## WHAT TO WORK ON
Report back each line of the data that contains the word "Ultimate".

## Stored dataset items

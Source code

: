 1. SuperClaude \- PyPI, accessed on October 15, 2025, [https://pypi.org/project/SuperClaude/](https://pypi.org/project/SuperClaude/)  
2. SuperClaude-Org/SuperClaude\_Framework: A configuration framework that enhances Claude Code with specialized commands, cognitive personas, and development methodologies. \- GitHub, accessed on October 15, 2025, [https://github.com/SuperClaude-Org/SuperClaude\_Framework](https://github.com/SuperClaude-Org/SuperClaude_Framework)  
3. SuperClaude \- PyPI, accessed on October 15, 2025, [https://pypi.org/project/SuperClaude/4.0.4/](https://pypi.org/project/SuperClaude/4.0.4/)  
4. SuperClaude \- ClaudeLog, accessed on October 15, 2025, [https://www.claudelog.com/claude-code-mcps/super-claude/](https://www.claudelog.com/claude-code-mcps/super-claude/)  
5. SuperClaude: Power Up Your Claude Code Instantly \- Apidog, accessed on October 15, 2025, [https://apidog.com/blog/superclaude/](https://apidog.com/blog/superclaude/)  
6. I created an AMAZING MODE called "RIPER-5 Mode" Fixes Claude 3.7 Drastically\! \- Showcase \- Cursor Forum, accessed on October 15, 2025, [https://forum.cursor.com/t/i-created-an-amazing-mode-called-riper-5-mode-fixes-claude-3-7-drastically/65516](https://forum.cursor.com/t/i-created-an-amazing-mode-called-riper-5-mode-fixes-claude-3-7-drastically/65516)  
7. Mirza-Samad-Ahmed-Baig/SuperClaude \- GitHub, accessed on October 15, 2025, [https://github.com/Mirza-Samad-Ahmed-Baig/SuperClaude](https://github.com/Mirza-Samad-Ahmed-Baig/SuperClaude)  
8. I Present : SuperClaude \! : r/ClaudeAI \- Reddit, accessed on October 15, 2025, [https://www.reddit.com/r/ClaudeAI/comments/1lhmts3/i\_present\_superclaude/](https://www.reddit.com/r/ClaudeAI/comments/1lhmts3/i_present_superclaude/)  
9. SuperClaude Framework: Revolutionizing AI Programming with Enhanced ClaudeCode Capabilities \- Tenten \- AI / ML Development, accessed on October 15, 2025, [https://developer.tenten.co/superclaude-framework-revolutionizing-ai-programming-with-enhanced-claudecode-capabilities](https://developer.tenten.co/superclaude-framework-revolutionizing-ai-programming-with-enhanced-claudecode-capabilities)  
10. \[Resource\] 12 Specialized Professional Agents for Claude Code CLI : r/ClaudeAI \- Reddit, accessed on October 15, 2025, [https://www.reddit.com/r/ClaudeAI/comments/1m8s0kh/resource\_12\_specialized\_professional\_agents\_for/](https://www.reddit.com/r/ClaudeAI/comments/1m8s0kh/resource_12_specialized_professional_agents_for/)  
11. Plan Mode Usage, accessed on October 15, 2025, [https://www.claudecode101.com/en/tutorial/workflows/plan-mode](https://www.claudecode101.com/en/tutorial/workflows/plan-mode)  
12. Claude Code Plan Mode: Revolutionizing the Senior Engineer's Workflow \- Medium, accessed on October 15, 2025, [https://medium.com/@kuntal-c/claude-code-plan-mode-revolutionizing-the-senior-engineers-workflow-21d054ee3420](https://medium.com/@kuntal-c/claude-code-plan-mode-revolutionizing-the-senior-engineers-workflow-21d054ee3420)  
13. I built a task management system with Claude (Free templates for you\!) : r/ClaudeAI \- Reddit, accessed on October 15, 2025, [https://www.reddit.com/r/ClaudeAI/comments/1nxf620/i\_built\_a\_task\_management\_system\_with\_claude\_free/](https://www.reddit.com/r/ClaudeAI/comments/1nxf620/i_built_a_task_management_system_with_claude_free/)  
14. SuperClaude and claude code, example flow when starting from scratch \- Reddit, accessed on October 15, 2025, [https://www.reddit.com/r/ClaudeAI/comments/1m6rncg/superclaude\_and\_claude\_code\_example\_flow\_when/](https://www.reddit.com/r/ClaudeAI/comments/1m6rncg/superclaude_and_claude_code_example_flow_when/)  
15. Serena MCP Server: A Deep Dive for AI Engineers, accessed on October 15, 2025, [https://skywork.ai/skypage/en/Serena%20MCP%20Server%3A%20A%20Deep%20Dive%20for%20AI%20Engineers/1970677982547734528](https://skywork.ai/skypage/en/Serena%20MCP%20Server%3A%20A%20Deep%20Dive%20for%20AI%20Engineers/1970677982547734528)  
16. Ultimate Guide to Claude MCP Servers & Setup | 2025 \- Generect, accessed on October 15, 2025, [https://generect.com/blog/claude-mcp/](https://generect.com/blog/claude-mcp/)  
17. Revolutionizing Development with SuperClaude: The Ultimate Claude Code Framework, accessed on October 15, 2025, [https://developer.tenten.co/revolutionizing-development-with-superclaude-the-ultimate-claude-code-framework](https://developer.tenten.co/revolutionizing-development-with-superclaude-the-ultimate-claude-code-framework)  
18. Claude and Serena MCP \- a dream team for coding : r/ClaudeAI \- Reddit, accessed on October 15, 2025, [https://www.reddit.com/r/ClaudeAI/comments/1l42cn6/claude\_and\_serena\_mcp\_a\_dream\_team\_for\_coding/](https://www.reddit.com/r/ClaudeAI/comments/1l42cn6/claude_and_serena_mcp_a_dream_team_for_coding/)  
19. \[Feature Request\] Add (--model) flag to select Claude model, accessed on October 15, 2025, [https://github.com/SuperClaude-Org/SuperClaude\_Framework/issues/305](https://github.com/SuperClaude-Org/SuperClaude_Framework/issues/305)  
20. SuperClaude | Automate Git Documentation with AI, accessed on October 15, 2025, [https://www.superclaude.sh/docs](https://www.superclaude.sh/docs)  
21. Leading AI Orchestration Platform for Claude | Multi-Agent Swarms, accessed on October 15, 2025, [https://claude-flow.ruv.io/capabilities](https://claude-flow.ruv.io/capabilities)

...

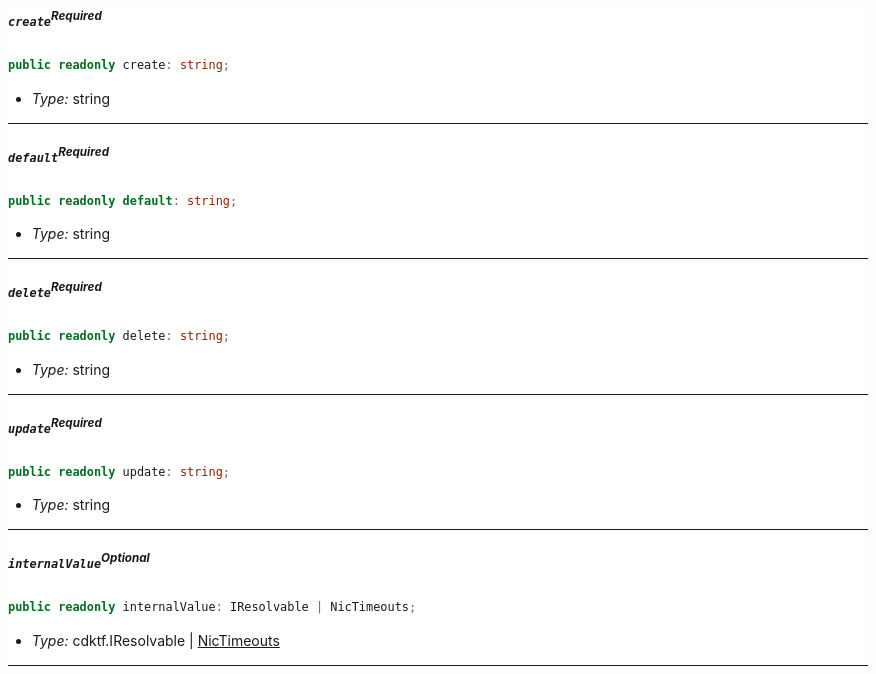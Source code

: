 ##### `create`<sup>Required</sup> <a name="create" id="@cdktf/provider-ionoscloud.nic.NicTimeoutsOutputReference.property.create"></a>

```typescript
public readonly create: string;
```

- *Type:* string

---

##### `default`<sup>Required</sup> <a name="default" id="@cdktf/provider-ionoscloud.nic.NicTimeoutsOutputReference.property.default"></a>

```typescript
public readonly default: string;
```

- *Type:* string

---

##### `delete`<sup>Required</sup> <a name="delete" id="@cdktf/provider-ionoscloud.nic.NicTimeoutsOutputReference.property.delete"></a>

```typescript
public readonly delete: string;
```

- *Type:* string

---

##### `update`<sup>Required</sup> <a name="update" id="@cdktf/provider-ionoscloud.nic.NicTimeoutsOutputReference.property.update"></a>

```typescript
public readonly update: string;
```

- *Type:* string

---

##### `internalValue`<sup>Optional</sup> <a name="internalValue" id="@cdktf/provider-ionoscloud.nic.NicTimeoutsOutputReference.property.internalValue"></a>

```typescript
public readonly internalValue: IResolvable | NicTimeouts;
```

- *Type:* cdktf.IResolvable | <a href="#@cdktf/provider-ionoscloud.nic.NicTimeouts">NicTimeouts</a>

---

## ANSWER TO THIS EXERCISE
16. Ultimate Guide to Claude MCP Servers & Setup | 2025 \- Generect, accessed on October 15, 2025, [https://generect.com/blog/claude-mcp/](https://generect.com/blog/claude-mcp/)  
17. Revolutionizing Development with SuperClaude: The Ultimate Claude Code Framework, accessed on October 15, 2025, [https://developer.tenten.co/revolutionizing-development-with-superclaude-the-ultimate-claude-code-framework](https://developer.tenten.co/revolutionizing-development-with-superclaude-the-ultimate-claude-code-framework)  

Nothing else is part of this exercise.